- **Goal of the exercise**
The entries below need to be written out exactly, with no pictures included.

━━ Supplied material

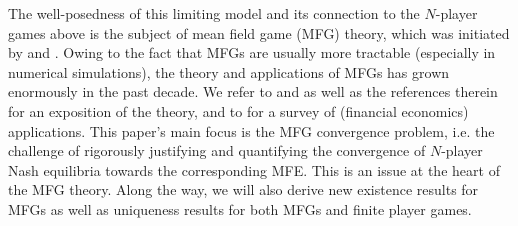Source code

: \documentclass[11pt,reqno]{amsart}
\numberwithin{equation}{section}
\theoremstyle{definition}
\begin{document}
The well-posedness of this limiting model and its connection to the $N$-player games above is the subject of mean field game (MFG) theory, which was initiated by \citet{lasry2006jeux,lasry2006jeux2,lasry2007mean} and \citet{huang2006large,huang2007large}. Owing to the fact that MFGs are usually more tractable (especially in numerical simulations), the theory and applications of MFGs has grown enormously in the past decade.
We refer to \citet{cardelbook1,cardelbook2} and \citet{bensoussan2013mean} as well as the references therein for an exposition of the theory, and to \citet{CarmonaSurvery20} for a survey of (financial economics) applications.
This paper's main focus is the MFG convergence problem, i.e. the challenge of rigorously justifying and quantifying the convergence of $N$-player Nash equilibria towards the corresponding MFE. This is an issue at the heart of the MFG theory.
Along the way, we will also derive new existence results for MFGs as well as uniqueness results for both MFGs and finite player games.
\end{document}
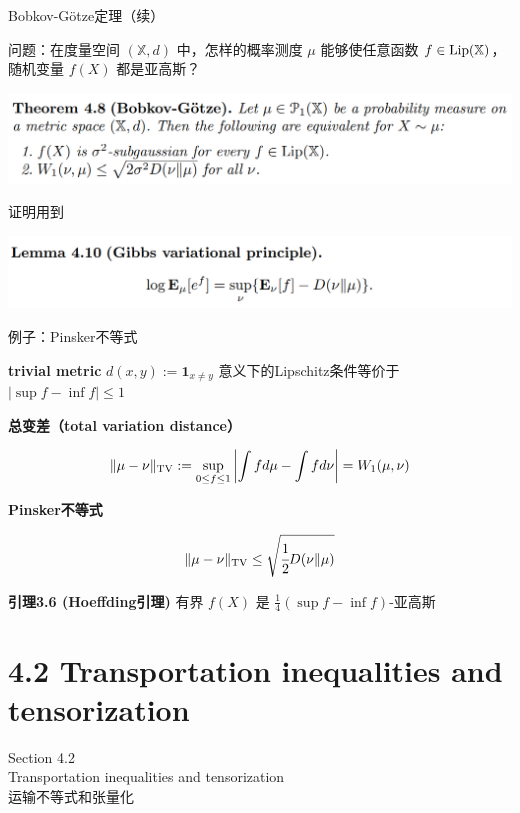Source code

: \documentclass{beamer}
\begin{document}
\begin{frame}{Bobkov-G{\"o}tze定理（续）}

问题：在度量空间 $(\mathbb{X}, d)$ 中，怎样的概率测度 $\mu$ 能够使任意函数 $f\in{\rm Lip}(\mathbb{X})$，随机变量 $f(X)$ 都是亚高斯？

\begin{center}
\includegraphics[width=1.0\textwidth, frame]{figures/4-8-thm.png}
\end{center}

证明用到

\begin{center}
\includegraphics[width=1.0\textwidth, frame]{figures/4-10-lemma.png}
\end{center}

\end{frame}

\begin{frame}{例子：Pinsker不等式}

\textbf{trivial metric} $d(x, y) := \mathbf{1}_{x\neq y}$ 意义下的Lipschitz条件等价于 $|\sup f - \inf f| \le 1$

\textbf{总变差（total variation distance）}

$$
\|\mu-\nu\|_{\rm TV} := \sup_{0\le f\le 1} \left|\int fd\mu - \int fd\nu\right| = W_1(\mu, \nu)
$$

\textbf{Pinsker不等式}

$$
\|\mu-\nu\|_{\rm TV} \le \sqrt{\cfrac{1}{2}D(\nu\|\mu)}
$$

\textbf{引理3.6 (Hoeffding引理)} 有界 $f(X)$ 是 $\frac{1}{4}(\sup f - \inf f)$-亚高斯
    
\end{frame}

\section{4.2 Transportation inequalities and tensorization}

\begin{frame}
\begin{center}
\Large Section 4.2 \\ Transportation inequalities and tensorization \\ 运输不等式和张量化
\end{center}
\end{frame}
\end{document}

━━━━

- **Written response**
Source code

: \documentclass[11pt,reqno]{amsart}
\numberwithin{equation}{section}
\theoremstyle{definition}
\begin{document}
The well-posedness of this limiting model and its connection to the $N$-player games above is the subject of mean field game (MFG) theory, which was initiated by \citet{lasry2006jeux,lasry2006jeux2,lasry2007mean} and \citet{huang2006large,huang2007large}. Owing to the fact that MFGs are usually more tractable (especially in numerical simulations), the theory and applications of MFGs has grown enormously in the past decade.
We refer to \citet{cardelbook1,cardelbook2} and \citet{bensoussan2013mean} as well as the references therein for an exposition of the theory, and to \citet{CarmonaSurvery20} for a survey of (financial economics) applications.
This paper's main focus is the MFG convergence problem, i.e. the challenge of rigorously justifying and quantifying the convergence of $N$-player Nash equilibria towards the corresponding MFE. This is an issue at the heart of the MFG theory.
Along the way, we will also derive new existence results for MFGs as well as uniqueness results for both MFGs and finite player games.
\end{document}
Source code

: \documentclass{beamer}
\begin{document}
\begin{frame}{Bobkov-G{\"o}tze定理（续）}

问题：在度量空间 $(\mathbb{X}, d)$ 中，怎样的概率测度 $\mu$ 能够使任意函数 $f\in{\rm Lip}(\mathbb{X})$，随机变量 $f(X)$ 都是亚高斯？

\begin{center}
\includegraphics[width=1.0\textwidth, frame]{figures/4-8-thm.png}
\end{center}

证明用到

\begin{center}
\includegraphics[width=1.0\textwidth, frame]{figures/4-10-lemma.png}
\end{center}

\end{frame}

\begin{frame}{例子：Pinsker不等式}

\textbf{trivial metric} $d(x, y) := \mathbf{1}_{x\neq y}$ 意义下的Lipschitz条件等价于 $|\sup f - \inf f| \le 1$

\textbf{总变差（total variation distance）}

$$
\|\mu-\nu\|_{\rm TV} := \sup_{0\le f\le 1} \left|\int fd\mu - \int fd\nu\right| = W_1(\mu, \nu)
$$

\textbf{Pinsker不等式}

$$
\|\mu-\nu\|_{\rm TV} \le \sqrt{\cfrac{1}{2}D(\nu\|\mu)}
$$

\textbf{引理3.6 (Hoeffding引理)} 有界 $f(X)$ 是 $\frac{1}{4}(\sup f - \inf f)$-亚高斯
    
\end{frame}

\section{4.2 Transportation inequalities and tensorization}

\begin{frame}
\begin{center}
\Large Section 4.2 \\ Transportation inequalities and tensorization \\ 运输不等式和张量化
\end{center}
\end{frame}
\end{document}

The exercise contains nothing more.